## Extracted data entries
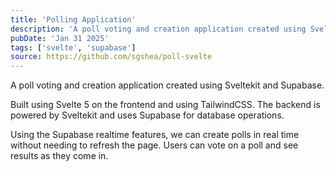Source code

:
 ```yaml
---
title: 'Polling Application'
description: 'A poll voting and creation application created using Sveltekit and Supabase.'
pubDate: 'Jan 31 2025'
tags: ['svelte', 'supabase']
source: https://github.com/sgshea/poll-svelte
---
```


A poll voting and creation application created using Sveltekit and Supabase.

Built using Svelte 5 on the frontend and using TailwindCSS. The backend is powered by Sveltekit and uses Supabase for database operations.

Using the Supabase realtime features, we can create polls in real time without needing to refresh the page. Users can vote on a poll and see results as they come in.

## EXERCISE INSTRUCTIONS
Repeat each entry exactly as it appears; skip any picture.

## SOLVED PROBLEM
Source code

:
 ```yaml
---
title: 'Polling Application'
description: 'A poll voting and creation application created using Sveltekit and Supabase.'
pubDate: 'Jan 31 2025'
tags: ['svelte', 'supabase']
source: https://github.com/sgshea/poll-svelte
---
```


A poll voting and creation application created using Sveltekit and Supabase.

Built using Svelte 5 on the frontend and using TailwindCSS. The backend is powered by Sveltekit and uses Supabase for database operations.

Using the Supabase realtime features, we can create polls in real time without needing to refresh the page. Users can vote on a poll and see results as they come in.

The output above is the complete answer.